Copy all the records word for word, apart from any pictures.

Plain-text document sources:
######

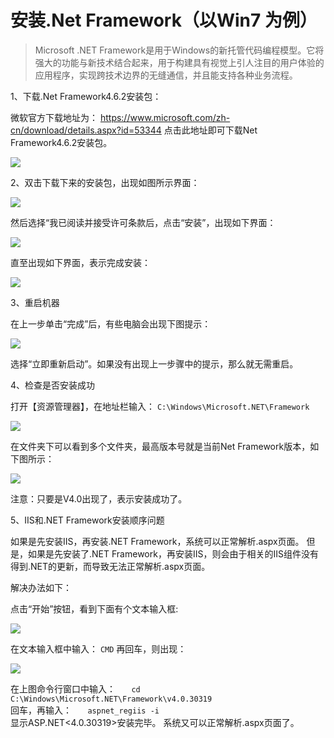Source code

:# 安装.Net Framework（以Win7 为例）

> Microsoft .NET Framework是用于Windows的新托管代码编程模型。它将强大的功能与新技术结合起来，用于构建具有视觉上引人注目的用户体验的应用程序，实现跨技术边界的无缝通信，并且能支持各种业务流程。

1、下载.Net Framework4.6.2安装包：

微软官方下载地址为：
https://www.microsoft.com/zh-cn/download/details.aspx?id=53344
点击此地址即可下载Net Framework4.6.2安装包。

![](/assets/264.jpg)

2、双击下载下来的安装包，出现如图所示界面：

![](/assets/265.jpeg)

然后选择“我已阅读并接受许可条款后，点击“安装”，出现如下界面：

![](/assets/266.jpeg)

直至出现如下界面，表示完成安装：

![](/assets/267.jpeg)

3、重启机器

在上一步单击“完成”后，有些电脑会出现下图提示：

![](/assets/268.jpeg)

选择“立即重新启动”。如果没有出现上一步骤中的提示，那么就无需重启。

4、检查是否安装成功

打开【资源管理器】，在地址栏输入： 
` C:\Windows\Microsoft.NET\Framework `

![](/assets/269.jpeg)

在文件夹下可以看到多个文件夹，最高版本号就是当前Net Framework版本，如下图所示：

![](/assets/270.jpeg)

注意：只要是V4.0出现了，表示安装成功了。

5、IIS和.NET Framework安装顺序问题

如果是先安装IIS，再安装.NET Framework，系统可以正常解析.aspx页面。
但是，如果是先安装了.NET Framework，再安装IIS，则会由于相关的IIS组件没有得到.NET的更新，而导致无法正常解析.aspx页面。

解决办法如下：

点击“开始”按钮，看到下面有个文本输入框:

![](/assets/271.jpeg)

在文本输入框中输入：
` CMD `
再回车，则出现：

![](/assets/272.jpeg)

在上图命令行窗口中输入： 
`    cd C:\Windows\Microsoft.NET\Framework\v4.0.30319 `  
回车，再输入： 
`    aspnet_regiis -i `  
显示ASP.NET<4.0.30319>安装完毕。 系统又可以正常解析.aspx页面了。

######

Solution to this problem:
Source code

:# 安装.Net Framework（以Win7 为例）

> Microsoft .NET Framework是用于Windows的新托管代码编程模型。它将强大的功能与新技术结合起来，用于构建具有视觉上引人注目的用户体验的应用程序，实现跨技术边界的无缝通信，并且能支持各种业务流程。

1、下载.Net Framework4.6.2安装包：

微软官方下载地址为：
https://www.microsoft.com/zh-cn/download/details.aspx?id=53344
点击此地址即可下载Net Framework4.6.2安装包。

![](/assets/264.jpg)

2、双击下载下来的安装包，出现如图所示界面：

![](/assets/265.jpeg)

然后选择“我已阅读并接受许可条款后，点击“安装”，出现如下界面：

![](/assets/266.jpeg)

直至出现如下界面，表示完成安装：

![](/assets/267.jpeg)

3、重启机器

在上一步单击“完成”后，有些电脑会出现下图提示：

![](/assets/268.jpeg)

选择“立即重新启动”。如果没有出现上一步骤中的提示，那么就无需重启。

4、检查是否安装成功

打开【资源管理器】，在地址栏输入： 
` C:\Windows\Microsoft.NET\Framework `

![](/assets/269.jpeg)

在文件夹下可以看到多个文件夹，最高版本号就是当前Net Framework版本，如下图所示：

![](/assets/270.jpeg)

注意：只要是V4.0出现了，表示安装成功了。

5、IIS和.NET Framework安装顺序问题

如果是先安装IIS，再安装.NET Framework，系统可以正常解析.aspx页面。
但是，如果是先安装了.NET Framework，再安装IIS，则会由于相关的IIS组件没有得到.NET的更新，而导致无法正常解析.aspx页面。

解决办法如下：

点击“开始”按钮，看到下面有个文本输入框:

![](/assets/271.jpeg)

在文本输入框中输入：
` CMD `
再回车，则出现：

![](/assets/272.jpeg)

在上图命令行窗口中输入： 
`    cd C:\Windows\Microsoft.NET\Framework\v4.0.30319 `  
回车，再输入： 
`    aspnet_regiis -i `  
显示ASP.NET<4.0.30319>安装完毕。 系统又可以正常解析.aspx页面了。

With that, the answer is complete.